If there is a significant 3-way interaction effect, you can decompose it into:

  • Simple two-way interaction: run two-way interaction at each level of third variable,
  • Simple simple main effect: run one-way model at each level of second variable,
  • Simple simple pairwise comparisons: run pairwise or other post-hoc comparisons if necessary.

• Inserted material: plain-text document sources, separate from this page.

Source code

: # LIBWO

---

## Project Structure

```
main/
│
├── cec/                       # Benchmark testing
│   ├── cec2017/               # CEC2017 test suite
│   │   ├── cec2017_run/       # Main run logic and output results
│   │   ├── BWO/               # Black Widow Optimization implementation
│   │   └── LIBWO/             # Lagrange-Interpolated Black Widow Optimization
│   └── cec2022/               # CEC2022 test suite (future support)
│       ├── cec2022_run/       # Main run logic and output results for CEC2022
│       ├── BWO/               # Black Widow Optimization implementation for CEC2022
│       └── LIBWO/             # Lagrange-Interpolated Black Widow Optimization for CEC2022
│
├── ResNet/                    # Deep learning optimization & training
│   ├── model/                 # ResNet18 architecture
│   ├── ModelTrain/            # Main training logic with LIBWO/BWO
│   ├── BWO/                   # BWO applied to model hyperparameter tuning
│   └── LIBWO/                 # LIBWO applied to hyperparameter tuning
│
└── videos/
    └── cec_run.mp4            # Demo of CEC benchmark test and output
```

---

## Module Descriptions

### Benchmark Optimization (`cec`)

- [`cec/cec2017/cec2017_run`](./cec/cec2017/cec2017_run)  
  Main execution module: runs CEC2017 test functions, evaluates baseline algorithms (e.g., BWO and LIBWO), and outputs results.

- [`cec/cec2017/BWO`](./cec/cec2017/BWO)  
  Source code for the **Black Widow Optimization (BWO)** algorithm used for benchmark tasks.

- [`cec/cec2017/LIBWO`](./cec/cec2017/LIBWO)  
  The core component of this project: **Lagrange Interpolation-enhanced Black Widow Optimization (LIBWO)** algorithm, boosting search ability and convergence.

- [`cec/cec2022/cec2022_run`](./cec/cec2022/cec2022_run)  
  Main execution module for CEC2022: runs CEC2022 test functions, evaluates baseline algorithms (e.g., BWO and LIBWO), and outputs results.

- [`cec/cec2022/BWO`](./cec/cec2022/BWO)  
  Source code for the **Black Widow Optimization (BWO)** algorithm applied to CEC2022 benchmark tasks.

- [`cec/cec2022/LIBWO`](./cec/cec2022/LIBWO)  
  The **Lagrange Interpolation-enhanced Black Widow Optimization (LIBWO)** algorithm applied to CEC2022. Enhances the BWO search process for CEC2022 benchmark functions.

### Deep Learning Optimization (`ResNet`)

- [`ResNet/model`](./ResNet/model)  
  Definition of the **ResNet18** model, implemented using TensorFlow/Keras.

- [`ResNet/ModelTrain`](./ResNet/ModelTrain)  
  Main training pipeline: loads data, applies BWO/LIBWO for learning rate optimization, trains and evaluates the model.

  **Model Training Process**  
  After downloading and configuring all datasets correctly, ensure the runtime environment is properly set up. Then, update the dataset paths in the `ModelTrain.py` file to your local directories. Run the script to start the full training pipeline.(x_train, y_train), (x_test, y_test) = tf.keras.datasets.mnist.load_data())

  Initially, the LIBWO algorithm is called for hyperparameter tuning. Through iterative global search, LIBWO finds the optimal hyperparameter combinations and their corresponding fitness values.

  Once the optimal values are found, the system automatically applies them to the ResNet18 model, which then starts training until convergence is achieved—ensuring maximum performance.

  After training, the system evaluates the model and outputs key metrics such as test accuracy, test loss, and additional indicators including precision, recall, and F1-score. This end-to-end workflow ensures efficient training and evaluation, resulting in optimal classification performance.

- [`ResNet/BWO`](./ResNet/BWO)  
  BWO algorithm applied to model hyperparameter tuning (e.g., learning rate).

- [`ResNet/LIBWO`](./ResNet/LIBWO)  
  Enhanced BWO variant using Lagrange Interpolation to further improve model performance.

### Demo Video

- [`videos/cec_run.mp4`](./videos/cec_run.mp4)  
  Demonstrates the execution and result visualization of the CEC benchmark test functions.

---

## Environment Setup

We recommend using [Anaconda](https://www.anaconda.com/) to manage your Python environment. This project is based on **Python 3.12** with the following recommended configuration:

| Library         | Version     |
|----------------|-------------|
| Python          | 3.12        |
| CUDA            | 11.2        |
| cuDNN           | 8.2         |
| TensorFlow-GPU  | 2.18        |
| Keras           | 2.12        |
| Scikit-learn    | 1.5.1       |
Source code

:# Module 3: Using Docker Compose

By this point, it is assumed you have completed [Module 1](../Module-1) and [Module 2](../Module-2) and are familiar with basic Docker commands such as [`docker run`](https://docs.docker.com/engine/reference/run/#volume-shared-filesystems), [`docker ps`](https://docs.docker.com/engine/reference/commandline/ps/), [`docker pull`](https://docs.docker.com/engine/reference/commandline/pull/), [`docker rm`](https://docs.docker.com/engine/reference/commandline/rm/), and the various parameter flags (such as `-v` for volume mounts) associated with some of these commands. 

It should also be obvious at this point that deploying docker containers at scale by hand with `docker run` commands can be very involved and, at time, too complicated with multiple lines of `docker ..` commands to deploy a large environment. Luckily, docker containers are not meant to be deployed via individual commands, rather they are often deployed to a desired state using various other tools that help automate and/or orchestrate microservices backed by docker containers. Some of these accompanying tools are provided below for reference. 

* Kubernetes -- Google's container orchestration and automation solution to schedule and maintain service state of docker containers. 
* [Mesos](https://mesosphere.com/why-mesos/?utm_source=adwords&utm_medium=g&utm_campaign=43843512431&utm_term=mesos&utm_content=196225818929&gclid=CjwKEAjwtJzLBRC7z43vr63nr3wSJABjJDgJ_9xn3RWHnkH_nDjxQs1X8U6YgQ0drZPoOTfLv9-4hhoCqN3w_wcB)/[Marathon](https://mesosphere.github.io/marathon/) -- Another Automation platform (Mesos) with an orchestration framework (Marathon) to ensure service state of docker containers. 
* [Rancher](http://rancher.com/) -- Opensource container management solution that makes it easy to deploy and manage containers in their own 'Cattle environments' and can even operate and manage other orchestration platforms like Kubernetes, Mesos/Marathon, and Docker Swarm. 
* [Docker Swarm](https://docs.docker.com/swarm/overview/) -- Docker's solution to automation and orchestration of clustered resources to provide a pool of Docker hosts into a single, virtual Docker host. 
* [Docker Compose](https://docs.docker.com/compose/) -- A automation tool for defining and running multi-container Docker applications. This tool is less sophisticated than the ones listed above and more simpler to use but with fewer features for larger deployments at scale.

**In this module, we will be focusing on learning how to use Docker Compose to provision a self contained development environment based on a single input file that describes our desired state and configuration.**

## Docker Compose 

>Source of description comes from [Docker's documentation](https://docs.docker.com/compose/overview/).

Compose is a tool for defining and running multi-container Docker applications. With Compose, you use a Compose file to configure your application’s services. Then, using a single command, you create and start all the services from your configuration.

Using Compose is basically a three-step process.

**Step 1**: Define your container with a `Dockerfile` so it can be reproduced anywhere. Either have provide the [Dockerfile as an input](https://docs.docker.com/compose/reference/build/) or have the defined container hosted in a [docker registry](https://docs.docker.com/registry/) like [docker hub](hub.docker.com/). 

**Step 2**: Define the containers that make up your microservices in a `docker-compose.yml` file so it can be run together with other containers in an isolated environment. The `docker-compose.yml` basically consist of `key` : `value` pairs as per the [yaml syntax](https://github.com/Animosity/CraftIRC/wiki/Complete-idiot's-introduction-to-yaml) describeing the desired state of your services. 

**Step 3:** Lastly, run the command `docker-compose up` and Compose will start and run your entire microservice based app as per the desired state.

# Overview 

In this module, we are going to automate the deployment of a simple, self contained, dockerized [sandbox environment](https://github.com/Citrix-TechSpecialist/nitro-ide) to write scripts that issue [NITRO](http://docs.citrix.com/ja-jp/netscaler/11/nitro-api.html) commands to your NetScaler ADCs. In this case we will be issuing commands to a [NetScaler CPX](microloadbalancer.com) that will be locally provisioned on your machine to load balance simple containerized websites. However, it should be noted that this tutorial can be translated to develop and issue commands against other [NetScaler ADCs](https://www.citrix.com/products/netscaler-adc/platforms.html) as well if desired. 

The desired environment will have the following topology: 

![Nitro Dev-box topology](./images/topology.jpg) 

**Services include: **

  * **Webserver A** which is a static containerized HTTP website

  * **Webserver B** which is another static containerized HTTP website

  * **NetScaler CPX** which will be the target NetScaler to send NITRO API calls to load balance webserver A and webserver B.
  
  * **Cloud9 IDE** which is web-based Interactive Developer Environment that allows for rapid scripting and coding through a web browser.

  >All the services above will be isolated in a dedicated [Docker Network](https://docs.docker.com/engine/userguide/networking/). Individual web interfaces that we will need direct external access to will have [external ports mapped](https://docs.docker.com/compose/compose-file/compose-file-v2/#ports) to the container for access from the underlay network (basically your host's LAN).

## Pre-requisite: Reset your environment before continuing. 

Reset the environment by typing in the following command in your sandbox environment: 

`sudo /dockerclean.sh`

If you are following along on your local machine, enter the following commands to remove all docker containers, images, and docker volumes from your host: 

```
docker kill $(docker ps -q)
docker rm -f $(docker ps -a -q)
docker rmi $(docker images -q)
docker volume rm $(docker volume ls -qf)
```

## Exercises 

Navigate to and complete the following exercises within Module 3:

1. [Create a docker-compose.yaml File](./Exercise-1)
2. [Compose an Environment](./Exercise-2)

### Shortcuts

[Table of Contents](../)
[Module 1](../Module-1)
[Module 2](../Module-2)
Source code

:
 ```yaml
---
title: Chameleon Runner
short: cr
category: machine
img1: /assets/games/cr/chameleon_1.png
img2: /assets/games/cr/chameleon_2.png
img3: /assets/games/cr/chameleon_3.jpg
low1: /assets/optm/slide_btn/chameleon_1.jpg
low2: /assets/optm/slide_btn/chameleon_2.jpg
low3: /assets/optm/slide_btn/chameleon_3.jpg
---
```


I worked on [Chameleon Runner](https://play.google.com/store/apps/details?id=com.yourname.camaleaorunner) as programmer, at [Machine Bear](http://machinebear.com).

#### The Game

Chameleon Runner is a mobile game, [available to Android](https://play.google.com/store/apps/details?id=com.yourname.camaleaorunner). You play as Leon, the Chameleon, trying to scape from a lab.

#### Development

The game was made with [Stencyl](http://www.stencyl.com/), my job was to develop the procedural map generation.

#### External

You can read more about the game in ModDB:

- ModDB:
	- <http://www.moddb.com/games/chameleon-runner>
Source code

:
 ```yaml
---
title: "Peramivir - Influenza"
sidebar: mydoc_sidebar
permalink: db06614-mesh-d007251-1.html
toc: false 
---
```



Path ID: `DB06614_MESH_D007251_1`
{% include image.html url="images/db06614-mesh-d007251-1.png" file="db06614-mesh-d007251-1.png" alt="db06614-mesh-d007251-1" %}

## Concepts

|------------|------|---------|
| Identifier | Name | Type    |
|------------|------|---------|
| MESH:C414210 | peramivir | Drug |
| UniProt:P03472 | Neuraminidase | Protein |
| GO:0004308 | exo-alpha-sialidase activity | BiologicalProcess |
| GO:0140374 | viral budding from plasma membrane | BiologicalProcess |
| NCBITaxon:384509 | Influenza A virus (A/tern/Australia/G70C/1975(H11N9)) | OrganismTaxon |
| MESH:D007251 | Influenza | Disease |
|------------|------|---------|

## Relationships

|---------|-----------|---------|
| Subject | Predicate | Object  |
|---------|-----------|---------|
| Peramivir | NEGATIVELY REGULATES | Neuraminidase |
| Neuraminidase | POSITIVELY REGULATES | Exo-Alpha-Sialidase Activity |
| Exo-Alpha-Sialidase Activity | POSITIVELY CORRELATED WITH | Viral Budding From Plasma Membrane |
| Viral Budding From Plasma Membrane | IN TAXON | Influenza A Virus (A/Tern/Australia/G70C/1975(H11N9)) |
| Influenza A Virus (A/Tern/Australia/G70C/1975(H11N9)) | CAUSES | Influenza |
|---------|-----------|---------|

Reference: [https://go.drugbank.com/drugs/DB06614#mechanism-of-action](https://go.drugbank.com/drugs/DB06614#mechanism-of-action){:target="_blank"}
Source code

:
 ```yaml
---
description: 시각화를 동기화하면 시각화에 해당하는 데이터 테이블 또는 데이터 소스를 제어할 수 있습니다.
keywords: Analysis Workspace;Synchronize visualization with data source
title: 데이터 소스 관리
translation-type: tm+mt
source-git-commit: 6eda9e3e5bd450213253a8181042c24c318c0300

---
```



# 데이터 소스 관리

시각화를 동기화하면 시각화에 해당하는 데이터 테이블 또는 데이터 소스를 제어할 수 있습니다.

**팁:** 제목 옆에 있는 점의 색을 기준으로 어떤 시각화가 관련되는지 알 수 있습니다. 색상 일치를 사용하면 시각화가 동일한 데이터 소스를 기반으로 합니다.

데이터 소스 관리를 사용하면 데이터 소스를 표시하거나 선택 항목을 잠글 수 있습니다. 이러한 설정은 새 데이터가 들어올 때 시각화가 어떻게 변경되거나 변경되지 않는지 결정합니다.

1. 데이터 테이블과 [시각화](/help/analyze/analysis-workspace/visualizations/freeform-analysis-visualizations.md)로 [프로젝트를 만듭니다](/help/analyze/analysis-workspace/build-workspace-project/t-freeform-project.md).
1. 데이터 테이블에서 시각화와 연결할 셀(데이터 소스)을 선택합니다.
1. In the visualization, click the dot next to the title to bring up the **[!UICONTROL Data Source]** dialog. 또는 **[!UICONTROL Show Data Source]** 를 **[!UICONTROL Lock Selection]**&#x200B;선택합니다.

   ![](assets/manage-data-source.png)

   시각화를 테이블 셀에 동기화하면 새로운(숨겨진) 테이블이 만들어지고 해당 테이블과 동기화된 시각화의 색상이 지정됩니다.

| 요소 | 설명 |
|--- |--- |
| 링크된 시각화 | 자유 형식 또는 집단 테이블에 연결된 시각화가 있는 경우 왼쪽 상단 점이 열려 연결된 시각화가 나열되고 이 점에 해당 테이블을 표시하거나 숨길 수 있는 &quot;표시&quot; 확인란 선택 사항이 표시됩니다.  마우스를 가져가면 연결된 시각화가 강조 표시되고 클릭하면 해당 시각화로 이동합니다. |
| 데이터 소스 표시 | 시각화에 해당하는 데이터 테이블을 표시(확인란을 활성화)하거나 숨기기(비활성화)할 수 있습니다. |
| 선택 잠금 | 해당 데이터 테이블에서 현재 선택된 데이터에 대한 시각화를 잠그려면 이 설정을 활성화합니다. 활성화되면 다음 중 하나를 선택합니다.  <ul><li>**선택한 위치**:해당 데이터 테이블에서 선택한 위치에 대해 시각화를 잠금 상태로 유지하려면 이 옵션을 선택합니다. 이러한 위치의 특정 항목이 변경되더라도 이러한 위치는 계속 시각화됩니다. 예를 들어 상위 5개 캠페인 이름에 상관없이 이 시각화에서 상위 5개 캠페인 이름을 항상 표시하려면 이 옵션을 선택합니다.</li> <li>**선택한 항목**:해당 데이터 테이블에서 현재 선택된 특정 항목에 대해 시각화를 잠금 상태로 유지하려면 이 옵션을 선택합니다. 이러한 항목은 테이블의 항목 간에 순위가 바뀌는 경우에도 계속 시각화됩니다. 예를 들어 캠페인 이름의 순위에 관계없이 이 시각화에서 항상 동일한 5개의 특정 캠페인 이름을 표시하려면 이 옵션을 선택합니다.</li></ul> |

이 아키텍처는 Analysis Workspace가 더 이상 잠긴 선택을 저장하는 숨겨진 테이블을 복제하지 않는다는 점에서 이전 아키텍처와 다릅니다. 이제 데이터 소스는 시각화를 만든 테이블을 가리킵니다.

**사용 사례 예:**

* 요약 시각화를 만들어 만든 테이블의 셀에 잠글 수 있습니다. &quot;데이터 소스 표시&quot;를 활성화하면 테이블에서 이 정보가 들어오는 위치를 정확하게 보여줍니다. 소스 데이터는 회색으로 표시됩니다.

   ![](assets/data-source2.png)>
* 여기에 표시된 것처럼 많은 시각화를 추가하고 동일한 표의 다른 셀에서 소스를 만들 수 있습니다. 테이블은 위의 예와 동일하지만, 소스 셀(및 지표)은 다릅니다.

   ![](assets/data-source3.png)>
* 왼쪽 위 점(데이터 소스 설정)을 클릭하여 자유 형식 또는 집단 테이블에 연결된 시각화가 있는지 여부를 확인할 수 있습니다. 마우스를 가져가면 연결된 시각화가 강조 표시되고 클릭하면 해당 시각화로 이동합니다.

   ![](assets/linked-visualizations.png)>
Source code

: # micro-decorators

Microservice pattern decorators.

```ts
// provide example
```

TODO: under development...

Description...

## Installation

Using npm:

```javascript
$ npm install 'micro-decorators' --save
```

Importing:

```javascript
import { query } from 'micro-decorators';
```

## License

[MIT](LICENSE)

If you do not have a statistically significant three-way interaction, you need to determine whether you have any statistically significant two-way interaction from the ANOVA output. You can follow up a significant two-way interaction by simple main effects analyses and pairwise comparisons between groups if necessary.

Two-way interactions

gender Effect DFn DFd F p p<.05 ges
male risk 1 59 55.54 0.000
0.485
male treatment 2 59 11.29 0.000
0.277
male risk:treatment 2 59 5.83 0.005
0.165
female risk 1 59 54.17 0.000
0.479
female treatment 2 59 1.57 0.216 0.051
female risk:treatment 2 59 1.57 0.216 0.051
The two-way interaction between risk and treatment for males was statistically significant (p = 0.005, p < 0.05). Therefore, risk strongly influences the outcome of the treatment (its effect on pain_score).

Main effects

gender risk Effect DFn DFd F p p<.05 ges
male high treatment 2 59 16.390 0.000
0.357
male low treatment 2 59 0.732 0.485 0.024
female high treatment 2 59 0.004 0.996 0.000
female low treatment 2 59 3.140 0.051 0.096
From the table above we can conclude that for men in a group of high risk chosen type of treatment has a statistically significant effect on pain_score. => there’s a statistically significant simple simple main effect of treatment for those individuals

Pairwise comparisons

gender risk term .y. group1 group2 p.adj p.adj.signif
male high treatment pain_score X Y 0.000 ***
male high treatment pain_score X Z 0.000 ****
male high treatment pain_score Y Z 0.897 ns
gender risk treatment emmean se df conf.low conf.high method
male high X 92.7 1.8 60 89.1 96.3 Emmeans test
male high Y 82.3 1.8 60 78.8 85.9 Emmeans test
male high Z 79.7 1.8 60 76.1 83.3 Emmeans test

When considering male at high risk of migraine, difference between treatments X and Y and also X and Z is statistically significant. The difference between Y and Z is not statistically significant because of p.adj that equals almost 0.897.